Cattle feeders and packer buyers could be talking on civil terms with each other this week after estimated margins for both rose last week.
Returns for packers and unhedged feedlots improved last week, with feed yard closeouts up $12.30 per head from the previous week to $94.88, and packer margins up $41.57 a head to $108.30, according to the Sterling Beef Profit Tracker from Sterling Marketing, Vail, Ore., published by Drovers.
COUNTER-SEASONAL BEEF RALLY
Data from the USDA’s Agricultural Marketing Service that was compiled by the Livestock Marketing Information Center shows the USDA’s cutout value of choice 600- to 900-pound boxed beef rose over the last two weeks.
That is similar to the 2018 pattern but counter to the average seasonal decline of 2013-2017, and it is this unusual strength in beef prices that many are crediting with the stronger margins for packers and feedlots.
If the beef market returns to a more normal pattern, prices for choice boxed beef will decline into about mid-February before turning higher for the spring rally.
LOWER FEEDER PRICES HELP FEEDLOT MARGINS
But while many are quick to point out the strength in beef prices underpinning cash cattle prices, the Sterling Profit Tracker points to lower feeder steer prices for much of the margin gains.
The feeder steer price used for the latest weekly calculations was the Oklahoma City price of $148.46 per cwt for 750- to 800-pound steers.

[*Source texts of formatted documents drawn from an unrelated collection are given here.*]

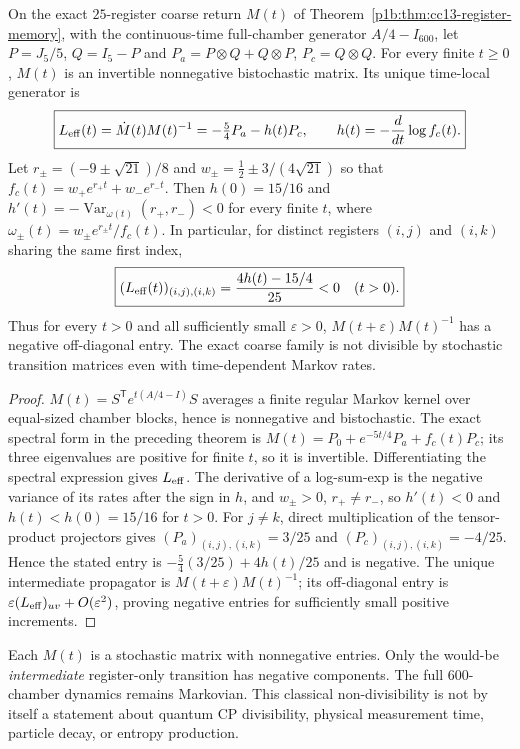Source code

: \documentclass[11pt]{article}
\begin{document}
\begin{theorem}
\label{p1b:thm:cc14-no-time-local-markov}
On the exact $25$-register coarse return $M(t)$ of
Theorem~\ref{p1b:thm:cc13-register-memory}, with the continuous-time
full-chamber generator $A/4-I_{600}$, let
$P=J_5/5$, $Q=I_5-P$ and
$P_a=P\otimes Q+Q\otimes P$, $P_c=Q\otimes Q$.
For every finite $t\ge0$, $M(t)$ is an invertible nonnegative
bistochastic matrix.  Its unique time-local generator is
\[
 \boxed{L_{\rm eff}(t)=\dot M(t)M(t)^{-1}
 =-\tfrac54P_a-h(t)P_c,\qquad
 h(t)=-\frac{d}{dt}\log f_c(t).}
\]
Let $r_\pm=(-9\pm\sqrt{21})/8$ and
$w_\pm=\tfrac12\pm3/(4\sqrt{21})$ so that
$f_c(t)=w_+e^{r_+t}+w_-e^{r_-t}$.  Then $h(0)=15/16$ and
$h'(t)=-\operatorname{Var}_{\omega(t)}(r_+,r_-)<0$
for every finite $t$, where
$\omega_\pm(t)=w_\pm e^{r_\pm t}/f_c(t)$.
In particular, for distinct registers $(i,j)$ and $(i,k)$
sharing the same first index,
\[
 \boxed{(L_{\rm eff}(t))_{(i,j),(i,k)}
 =\frac{4h(t)-15/4}{25}<0\quad(t>0).}
\]
Thus for every $t>0$ and all sufficiently small $\varepsilon>0$,
$M(t+\varepsilon)M(t)^{-1}$ has a negative off-diagonal entry.
The exact coarse family is not divisible by stochastic transition
matrices even with time-dependent Markov rates.
\end{theorem}
\begin{proof}
$M(t)=S^{\mathsf T}e^{t(A/4-I)}S$ averages a finite regular
Markov kernel over equal-sized chamber blocks, hence is
nonnegative and bistochastic.  The exact spectral form in the
preceding theorem is
$M(t)=P_0+e^{-5t/4}P_a+f_c(t)P_c$; its three
eigenvalues are positive for finite $t$, so it is invertible.
Differentiating the spectral expression gives $L_{\rm eff}$.
The derivative of a log-sum-exp is the negative variance of its
rates after the sign in $h$, and $w_\pm>0$, $r_+\ne r_-$,
so $h'(t)<0$ and $h(t)<h(0)=15/16$ for $t>0$.
For $j\ne k$, direct multiplication of the tensor-product
projectors gives $(P_a)_{(i,j),(i,k)}=3/25$ and
$(P_c)_{(i,j),(i,k)}=-4/25$.  Hence the stated entry is
$-\frac54(3/25)+4h(t)/25$ and is negative.
The unique intermediate propagator is $M(t+\varepsilon)M(t)^{-1}$;
its off-diagonal entry is $\varepsilon (L_{\rm eff})_{uv}
+O(\varepsilon^2)$, proving negative entries for sufficiently
small positive increments.
\end{proof}
\begin{remark}
Each $M(t)$ is a stochastic matrix with nonnegative entries.
Only the would-be \emph{intermediate} register-only transition has
negative components.  The full $600$-chamber dynamics remains
Markovian.  This classical non-divisibility is not by itself a
statement about quantum CP divisibility, physical measurement time,
particle decay, or entropy production.
\end{remark}
\end{document}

This was down from the purchase price of $152.31 for feeder steers sold as fed cattle the week ended Jan. 18.
The purchase price for the feeder steers sold as fed cattle a month earlier was $147.80 per cwt. For cattle sold a year earlier, the purchase price was $142.77.
FEED COSTS UP
Feed costs for feedlots is rising, the Profit Tracker showed. The total feed cost for cattle sold to packers last week was $279.55 a head. This was up from 275.52 a head for cattle sold to packers the previous week.
Feed costs also were up from the $277.07 it took to feed out those sold for slaughter a month earlier and were well above the $265.74 it took a year ago.
And if corn futures prices are any indication, traders think feed costs will continue rising through the summer.
BEEF CUTOUT BOOSTS PACKER MARGINS
The ones to benefit the most from higher boxed beef prices last week were the packers. Their estimated margins rose to $108.30 a head from $66.73 a week earlier as the beef cutout rose to $216.00 from $211.60.
The beef cutout last week also was up from $213.93 a month earlier and $205.69 a year earlier.
The drop credit was of little help to packer margins last week, holding near steady at $134.04 a head, compared with $134.60 a week earlier.
CATTLE, BEEF RECAP
No fed cattle sold on the Fed Cattle Video Exchange Wednesday. Sixty-three head traded last week at $123 per cwt on a live basis.
Cash cattle traded last week at $122 to $123 per cwt on a live basis, down $2 from the previous week and at $197 on a dressed basis, steady to up $1.
The USDA choice cutout Wednesday was down $0.08 per cwt at $218.05, while select was up $0.43 at $213.00. The choice/select spread narrowed to $5.05 from $5.56 with 89 loads of fabricated product sold into the spot market.
The CME Feeder Cattle index for the seven days ended Tuesday, was $142.99 per cwt, down $0.08. This compares with Wednesday’s Jan settlement of $142.37, down $0.27, and the Mar contract settlement of $144.30, up $0.05.